In these cases the probability density can be simplified to
$$
\begin{aligned}
   f(\mathbf{y}|\beta,\sigma)&= \frac{1}{(2\pi\sigma^2)^{n/2}} \exp\left(-\frac{(\mathbf{y}-\mathbf{X}\beta)'(\mathbf{y}-\mathbf{X}\beta)}{2\sigma^2}\right)\newline
   &= \frac{1}{(2\pi\sigma^2)^{n/2}} \exp\left(-\frac{\|\mathbf{y}-\mathbf{X}\beta)\|^2}{2\sigma^2}\right) .
\end{aligned}
$$

The _likelihood_ of the parameters, $\beta$ and $\sigma$, given the data, $\mathbf{y}$ (and, implicitly, $\mathbf{X}$), is the same expression as the density but with the roles of the parameters and the observations reversed
$$
L(\beta,\sigma|\mathbf{y})=\frac{1}{(2\pi\sigma^2)^{n/2}} \exp\left(-\frac{\|\mathbf{y}-\mathbf{X}\beta)\|^2}{2\sigma^2}\right) .
$$

The _maximum likelihood estimates_ of the parameters are the values that maximize the likelihood given the data.  It is convenient to maximize the logarithm of the likelihood, called the _log-likelihood_, instead of the likelihood.
$$
\ell(\beta,\sigma|\mathbf{y})=\log L(\beta,\sigma|\mathbf{y})=
-\frac{n}{2}\log(2\pi\sigma^2)-\frac{\|\mathbf{y}-\mathbf{X}\beta)\|^2}{2\sigma^2}
$$

(Because the logarithm function is monotone increasing, the values of $\beta$ and $\sigma$ that maximize the log-likelihood also maximize the likelihood.)

For any value of $\sigma$ the value of $\beta$ that maximizes the log-likelihood is the value that minimizes the sum of squared residuals,
$$
\widehat{\beta}=\arg\min_\beta \|\mathbf{y} - \mathbf{X}\beta\|^2
$$

## A simple linear regression model

Data from a calibration experiment on the optical density versus the concentration of Formaldehyde are available as the `Formaldehyde` data in `R`.  We use the `RCall` package to retrieve these data from `R`.

In [None]:
using LinearAlgebra, RCall, StatsModels, Tables

In [None]:
Formaldehyde = rcopy(R"Formaldehyde")

In [None]:
R"""
library(ggplot2)
qplot(x=carb, y=optden, data=Formaldehyde, geom="point")
"""

In a _simple linear regression_ the model matrix, $\mathbf{X}$, consists of a column of 1's and a column of the covariate values; `carb`, in this case.

In [None]:
X = hcat(ones(size(Formaldehyde, 1)), Formaldehyde.carb)

In [None]:
y = Formaldehyde.optden

In [None]:
β = X\y     # least squares estimate

In [None]:
r = y - X*β   #residual

One of the conditions for $\hat{\beta}$ being the least squares estimate is that the residuals must be orthogonal to the columns of $\mathbf{X}$

In [None]:
X'r   # not exactly zero but very small entries

## Creating the model matrix from a formula

Creating model matrices from a data table can be a tedious and error-prone operation.  In addition, _statistical inference_ regarding a linear model often considers groups of columns generated by model _terms_.  The `GLM` package provides methods to fit and analyze linear models and generalized linear models (described later) using a _formula/data_ specification similar to that in _R_.

In [None]:
using GLM

In [None]:
m1 = fit(LinearModel, @formula(optden ~ 1 + carb), Formaldehyde)
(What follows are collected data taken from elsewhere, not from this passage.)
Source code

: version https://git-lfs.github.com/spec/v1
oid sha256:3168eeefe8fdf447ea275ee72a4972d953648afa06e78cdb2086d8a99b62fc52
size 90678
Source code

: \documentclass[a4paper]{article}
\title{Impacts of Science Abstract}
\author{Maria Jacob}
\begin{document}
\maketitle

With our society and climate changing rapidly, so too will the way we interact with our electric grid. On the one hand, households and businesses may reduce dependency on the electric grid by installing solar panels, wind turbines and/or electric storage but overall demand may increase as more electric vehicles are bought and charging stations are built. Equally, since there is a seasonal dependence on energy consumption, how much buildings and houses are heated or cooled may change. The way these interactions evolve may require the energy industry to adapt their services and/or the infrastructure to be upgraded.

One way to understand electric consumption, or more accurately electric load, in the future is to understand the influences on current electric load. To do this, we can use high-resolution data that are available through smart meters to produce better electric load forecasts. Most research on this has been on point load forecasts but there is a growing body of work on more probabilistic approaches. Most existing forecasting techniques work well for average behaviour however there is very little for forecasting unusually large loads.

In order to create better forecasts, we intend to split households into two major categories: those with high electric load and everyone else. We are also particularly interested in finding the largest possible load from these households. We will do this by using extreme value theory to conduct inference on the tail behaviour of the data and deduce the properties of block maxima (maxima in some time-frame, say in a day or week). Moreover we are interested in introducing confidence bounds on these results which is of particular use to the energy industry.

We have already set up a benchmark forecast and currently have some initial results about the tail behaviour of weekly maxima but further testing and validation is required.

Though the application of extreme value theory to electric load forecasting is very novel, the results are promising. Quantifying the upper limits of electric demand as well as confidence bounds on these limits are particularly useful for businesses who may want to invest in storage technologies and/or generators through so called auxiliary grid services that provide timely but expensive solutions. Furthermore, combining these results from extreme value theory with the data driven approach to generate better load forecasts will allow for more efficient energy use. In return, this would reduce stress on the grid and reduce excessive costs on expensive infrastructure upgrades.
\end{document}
The evaluation of the formula is performed by the `StatsModels` package in stages.

In [None]:
f1 = @formula(optden ~ 1 + carb)
y, X = modelcols(apply_schema(f1, schema(Formaldehyde)), Formaldehyde)

In [None]:
X

## Matrix decompositions for least squares

According to the formulas given in text books, the least squares estimates are calculated as
$$
\widehat{\mathbf{\beta}}=\mathbf{X^\prime X}^{-1}\mathbf{X^\prime y}
$$

In practice, this formula is not the way the estimates are calculated, because it is wasteful to evaluate the inverse of a matrix if you just want to solve a system of equations.

Recall that the least squares estimate satisfies the condition that the residual is orthogonal to the columns of $\mathbf{X}$.
$$
\mathbf{X^\prime (y - X\widehat{\beta})} = \mathbf{0}
$$
which can be re-written as
$$
\mathbf{X^\prime X}\widehat{\mathbf{\beta}}=\mathbf{X^\prime y}
$$
These are called the _normal equations_ - "normal" in the sense of orthogonal, not in the sense of the normal distribution.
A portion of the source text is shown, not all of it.